In an interview late last week, Finance Secretary Carlos Dominguez 3rd explained the period covered by the timetable was when his department and members of the 18th Congress would be most productive.
“We can be the most productive at that time, because (by) 2021, everybody is looking somewhere else already,” Dominguez said, referring to lawmakers’ preparations for the 2022 polls.
“This is the reality we have to face. We have to finish this thing by 15 to 18 months,” he told reporters.
In his fourth State of the Nation Address last month, President Rodrigo Duterte urged the 18th Congress to pass the remaining CTRP packages, which he said would help finance its efforts to reduce poverty in the country.

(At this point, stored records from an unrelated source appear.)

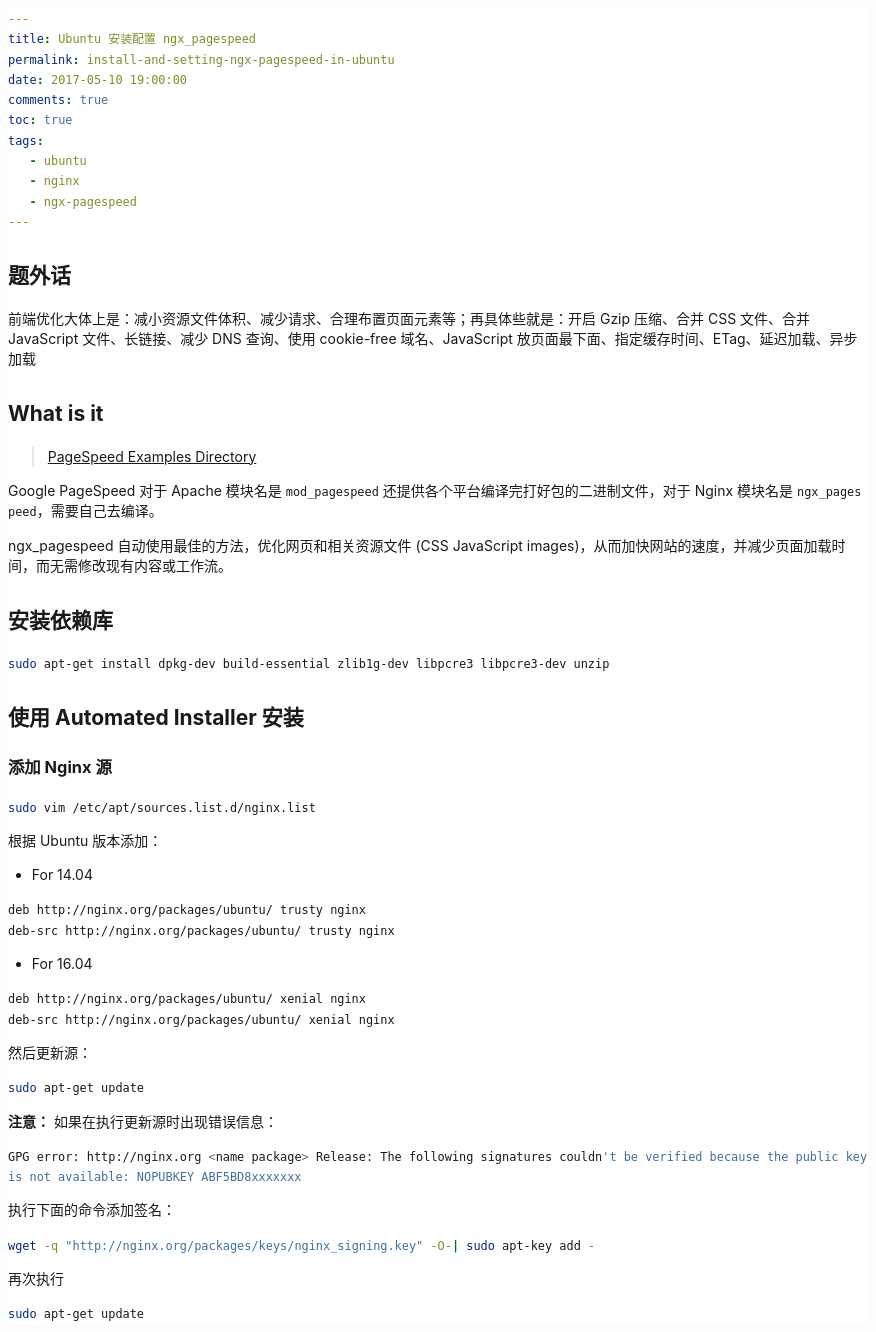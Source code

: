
 ```yaml
---
title: Ubuntu 安装配置 ngx_pagespeed
permalink: install-and-setting-ngx-pagespeed-in-ubuntu
date: 2017-05-10 19:00:00
comments: true
toc: true
tags:
   - ubuntu
   - nginx
   - ngx-pagespeed
---
```

## 题外话
前端优化大体上是：减小资源文件体积、减少请求、合理布置页面元素等；再具体些就是：开启 Gzip 压缩、合并 CSS 文件、合并 JavaScript 文件、长链接、减少 DNS 查询、使用 cookie-free 域名、JavaScript 放页面最下面、指定缓存时间、ETag、延迟加载、异步加载

## What is it
> [PageSpeed Examples Directory](https://modpagespeed.com/)

Google PageSpeed 对于 Apache 模块名是 `mod_pagespeed` 还提供各个平台编译完打好包的二进制文件，对于 Nginx 模块名是 `ngx_pagespeed`，需要自己去编译。

ngx_pagespeed 自动使用最佳的方法，优化网页和相关资源文件 (CSS JavaScript images)，从而加快网站的速度，并减少页面加载时间，而无需修改现有内容或工作流。



## 安装依赖库
``` bash
sudo apt-get install dpkg-dev build-essential zlib1g-dev libpcre3 libpcre3-dev unzip
```

## 使用 Automated Installer 安装
### 添加 Nginx 源
``` bash
sudo vim /etc/apt/sources.list.d/nginx.list
```
根据 Ubuntu 版本添加：
- For 14.04
``` vim
deb http://nginx.org/packages/ubuntu/ trusty nginx
deb-src http://nginx.org/packages/ubuntu/ trusty nginx
```
- For 16.04
``` vim
deb http://nginx.org/packages/ubuntu/ xenial nginx
deb-src http://nginx.org/packages/ubuntu/ xenial nginx
```
然后更新源：
``` bash
sudo apt-get update
```
**注意：** 如果在执行更新源时出现错误信息：
``` bash
GPG error: http://nginx.org <name package> Release: The following signatures couldn't be verified because the public key is not available: NOPUBKEY ABF5BD8xxxxxxx
```
执行下面的命令添加签名：
``` bash
wget -q "http://nginx.org/packages/keys/nginx_signing.key" -O-| sudo apt-key add -
```
再次执行
``` bash
sudo apt-get update
```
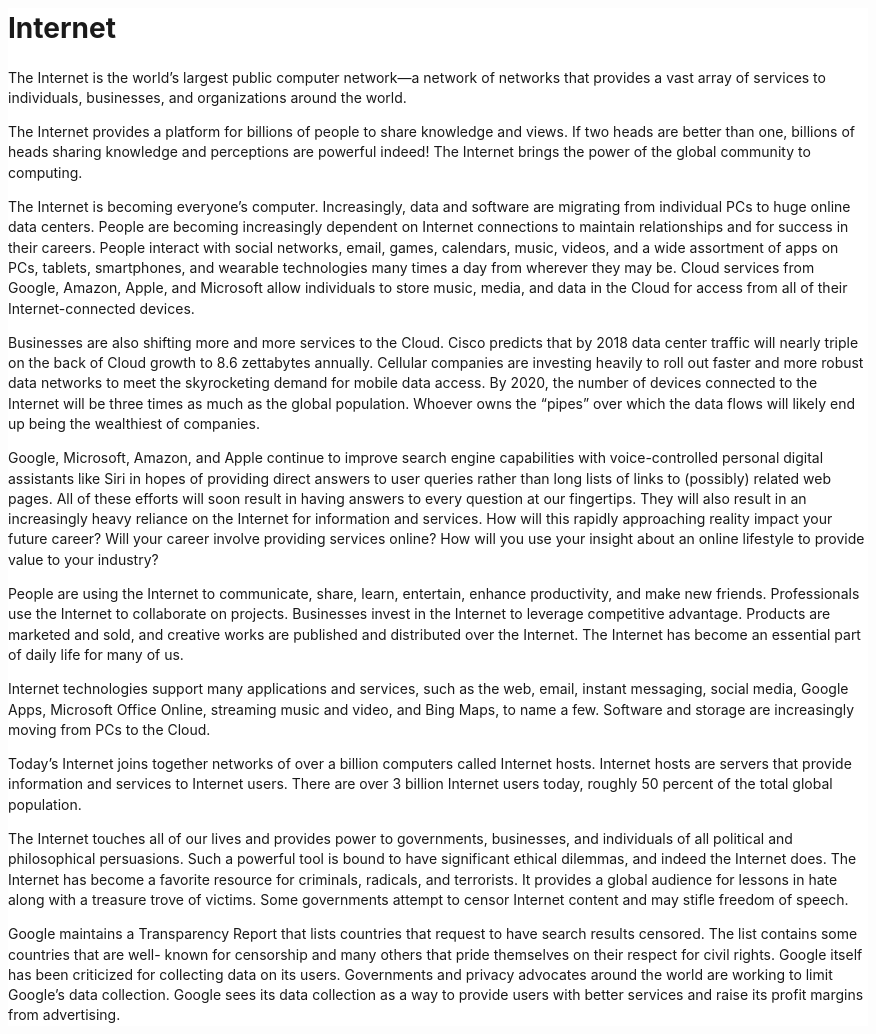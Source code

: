 # Internet

The Internet is the world’s largest public computer network—a network of networks that provides a vast array of services to individuals, businesses, and organizations around the world.

The Internet provides a platform for billions of people to share knowledge and views. If two heads are better than one, billions of heads sharing knowledge and perceptions are powerful indeed! The Internet brings the power of the global community to computing.

The Internet is becoming everyone’s computer. Increasingly, data and software are migrating from individual PCs to huge online data centers. People are becoming increasingly dependent on Internet connections to maintain relationships and for success in their careers. People interact with social networks, email, games, calendars, music, videos, and a wide assortment of apps on PCs, tablets, smartphones, and wearable technologies many times a day from wherever they may be. Cloud services from Google, Amazon, Apple, and Microsoft allow individuals to store music, media, and data in the Cloud for access from all of their Internet-connected devices.

Businesses are also shifting more and more services to the Cloud. Cisco predicts that by 2018 data center traffic will nearly triple on the back of Cloud growth to 8.6 zettabytes annually. Cellular companies are investing heavily to roll out faster and more robust data networks to meet the skyrocketing demand for mobile data access. By 2020, the number of devices connected to the Internet will be three times as much as the global population. Whoever owns the “pipes” over which the data flows will likely end up being the wealthiest of companies.

Google, Microsoft, Amazon, and Apple continue to improve search engine capabilities with voice-controlled personal digital assistants like Siri in hopes of providing direct answers to user queries rather than long lists of links to (possibly) related web pages. All of these efforts will soon result in having answers to every question at our fingertips. They will also result in an increasingly heavy reliance on the Internet for information and services. How will this rapidly approaching reality impact your future career? Will your career involve providing services online? How will you use your insight about an online lifestyle to provide value to your industry?

People are using the Internet to communicate, share, learn, entertain, enhance productivity, and make new friends. Professionals use the Internet to collaborate on projects. Businesses invest in the Internet to leverage competitive advantage. Products are marketed and sold, and creative works are published and distributed over the Internet. The Internet has become an essential part of daily life for many of us.

Internet technologies support many applications and services, such as the web, email, instant messaging, social media, Google Apps, Microsoft Office Online, streaming music and video, and Bing Maps, to name a few. Software and storage are increasingly moving from PCs to the Cloud.

Today’s Internet joins together networks of over a billion computers called Internet hosts. Internet hosts are servers that provide information and services to Internet users. There are over 3 billion Internet users today, roughly 50 percent of the total global population.

The Internet touches all of our lives and provides power to governments, businesses, and individuals of all political and philosophical persuasions. Such a powerful tool is bound to have significant ethical dilemmas, and indeed the Internet does. The Internet has become a favorite resource for criminals, radicals, and terrorists. It provides a global audience for lessons in hate along with a treasure trove of victims. Some governments attempt to censor Internet content and may stifle freedom of speech.

Google maintains a Transparency Report that lists countries that request to have search results censored. The list contains some countries that are well- known for censorship and many others that pride themselves on their respect for civil rights. Google itself has been criticized for collecting data on its users. Governments and privacy advocates around the world are working to limit Google’s data collection. Google sees its data collection as a way to provide users with better services and raise its profit margins from advertising.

The remaining packages are:
• Package 1B, which seeks reforms in the Motor Vehicle Users’ Charge and the bank secrecy law;
• Package 2, better known as Tax Reform for Attracting Better and Higher-quality Opportunities measure, aims to reduce corporate income taxes from 30 percent to 20 percent in 10 years and rationalize fiscal incentives;
•Package 2 Plus, which aims to further increase the excise tax on alcohol to provide additional funding for the government’s Universal Health Care program, and increase the state’s share from mining;
• Package 3, which would broaden the tax base of property taxes of the national and local governments, thereby increasing government revenues without increasing the existing tax rates or devising new tax impositions; and
• Package 4, which proposes the rationalization of capital income tax to address the multiple rates and different tax treatments and exemptions on capital income and other financial instruments.
The first package — Republic Act 10963 or the Tax Reform for Acceleration and Inclusion Act — was implemented in January 2018 after Duterte signed it the month before. This law reduced personal income taxes in exchange for higher excise taxes on certain products, including automobiles, coal and sugar-sweetened beverages.